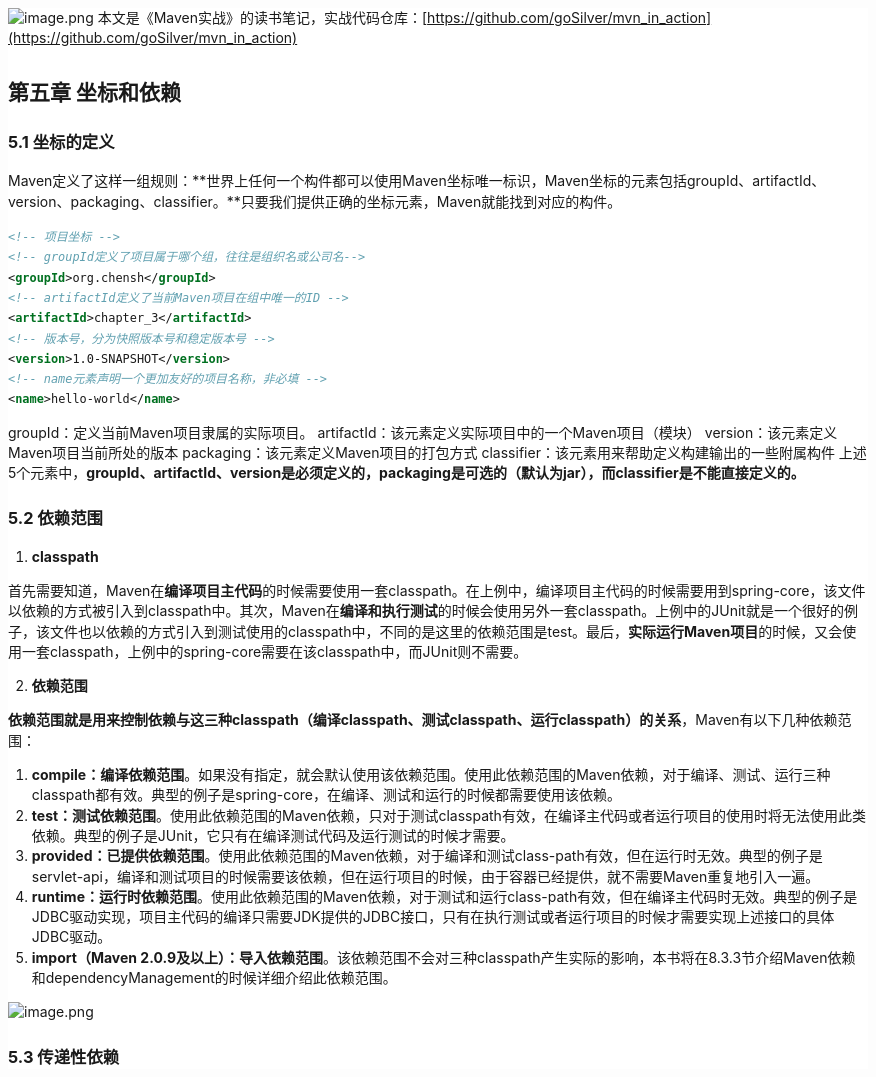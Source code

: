 ![image.png](https://cdn.nlark.com/yuque/0/2023/png/2548312/1690078539162-4a2c1ab0-6ab8-4c04-b83b-b15517f0df8a.png#averageHue=%23040100&clientId=u8654682c-ec90-4&from=paste&id=u94bb9b06&originHeight=86&originWidth=340&originalType=binary&ratio=2&rotation=0&showTitle=false&size=14643&status=done&style=none&taskId=u395217fa-8bbb-4b5c-9a6d-cfce8f3e434&title=)
本文是《Maven实战》的读书笔记，实战代码仓库：[https://github.com/goSilver/mvn_in_action](https://github.com/goSilver/mvn_in_action)
## 第五章 坐标和依赖
### 5.1 坐标的定义
Maven定义了这样一组规则：**世界上任何一个构件都可以使用Maven坐标唯一标识，Maven坐标的元素包括groupId、artifactId、version、packaging、classifier。**只要我们提供正确的坐标元素，Maven就能找到对应的构件。
```xml
<!-- 项目坐标 -->
<!-- groupId定义了项目属于哪个组，往往是组织名或公司名-->
<groupId>org.chensh</groupId>
<!-- artifactId定义了当前Maven项目在组中唯一的ID -->
<artifactId>chapter_3</artifactId>
<!-- 版本号，分为快照版本号和稳定版本号 -->
<version>1.0-SNAPSHOT</version>
<!-- name元素声明一个更加友好的项目名称，非必填 -->
<name>hello-world</name>
```
groupId：定义当前Maven项目隶属的实际项目。
artifactId：该元素定义实际项目中的一个Maven项目（模块）
version：该元素定义Maven项目当前所处的版本
packaging：该元素定义Maven项目的打包方式
classifier：该元素用来帮助定义构建输出的一些附属构件
上述5个元素中，**groupId、artifactId、version是必须定义的，packaging是可选的（默认为jar），而classifier是不能直接定义的。**

### 5.2 依赖范围

1. **classpath**

首先需要知道，Maven在**编译项目主代码**的时候需要使用一套classpath。在上例中，编译项目主代码的时候需要用到spring-core，该文件以依赖的方式被引入到classpath中。其次，Maven在**编译和执行测试**的时候会使用另外一套classpath。上例中的JUnit就是一个很好的例子，该文件也以依赖的方式引入到测试使用的classpath中，不同的是这里的依赖范围是test。最后，**实际运行Maven项目**的时候，又会使用一套classpath，上例中的spring-core需要在该classpath中，而JUnit则不需要。

2. **依赖范围**

**依赖范围就是用来控制依赖与这三种classpath（编译classpath、测试classpath、运行classpath）的关系**，Maven有以下几种依赖范围：

   1. **compile：编译依赖范围**。如果没有指定，就会默认使用该依赖范围。使用此依赖范围的Maven依赖，对于编译、测试、运行三种classpath都有效。典型的例子是spring-core，在编译、测试和运行的时候都需要使用该依赖。
   2. **test：测试依赖范围**。使用此依赖范围的Maven依赖，只对于测试classpath有效，在编译主代码或者运行项目的使用时将无法使用此类依赖。典型的例子是JUnit，它只有在编译测试代码及运行测试的时候才需要。
   3. **provided：已提供依赖范围**。使用此依赖范围的Maven依赖，对于编译和测试class-path有效，但在运行时无效。典型的例子是servlet-api，编译和测试项目的时候需要该依赖，但在运行项目的时候，由于容器已经提供，就不需要Maven重复地引入一遍。
   4. **runtime：运行时依赖范围**。使用此依赖范围的Maven依赖，对于测试和运行class-path有效，但在编译主代码时无效。典型的例子是JDBC驱动实现，项目主代码的编译只需要JDK提供的JDBC接口，只有在执行测试或者运行项目的时候才需要实现上述接口的具体JDBC驱动。
   5. **import（Maven 2.0.9及以上）：导入依赖范围**。该依赖范围不会对三种classpath产生实际的影响，本书将在8.3.3节介绍Maven依赖和dependencyManagement的时候详细介绍此依赖范围。

![image.png](https://cdn.nlark.com/yuque/0/2023/png/2548312/1689471938182-f6ee42fb-c867-43fa-b259-ed883318fdaa.png#averageHue=%23eeeeed&clientId=u979c3bc5-5e4e-4&from=paste&height=262&id=ufb33cc94&originHeight=524&originWidth=1492&originalType=binary&ratio=1&rotation=0&showTitle=false&size=316157&status=done&style=none&taskId=ubd2a9c91-8574-4c7c-b291-d8a2e33e85d&title=&width=746)
### 5.3 传递性依赖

- - - -

• **TASK BRIEF**
Copy out, exactly as written, the line that contains "4. **runtime：运" along with every line that comes after it in the material above, and nothing else.

• **REPLY TO THE EXERCISE**
   4. **runtime：运行时依赖范围**。使用此依赖范围的Maven依赖，对于测试和运行class-path有效，但在编译主代码时无效。典型的例子是JDBC驱动实现，项目主代码的编译只需要JDK提供的JDBC接口，只有在执行测试或者运行项目的时候才需要实现上述接口的具体JDBC驱动。
   5. **import（Maven 2.0.9及以上）：导入依赖范围**。该依赖范围不会对三种classpath产生实际的影响，本书将在8.3.3节介绍Maven依赖和dependencyManagement的时候详细介绍此依赖范围。

![image.png](https://cdn.nlark.com/yuque/0/2023/png/2548312/1689471938182-f6ee42fb-c867-43fa-b259-ed883318fdaa.png#averageHue=%23eeeeed&clientId=u979c3bc5-5e4e-4&from=paste&height=262&id=ufb33cc94&originHeight=524&originWidth=1492&originalType=binary&ratio=1&rotation=0&showTitle=false&size=316157&status=done&style=none&taskId=ubd2a9c91-8574-4c7c-b291-d8a2e33e85d&title=&width=746)
### 5.3 传递性依赖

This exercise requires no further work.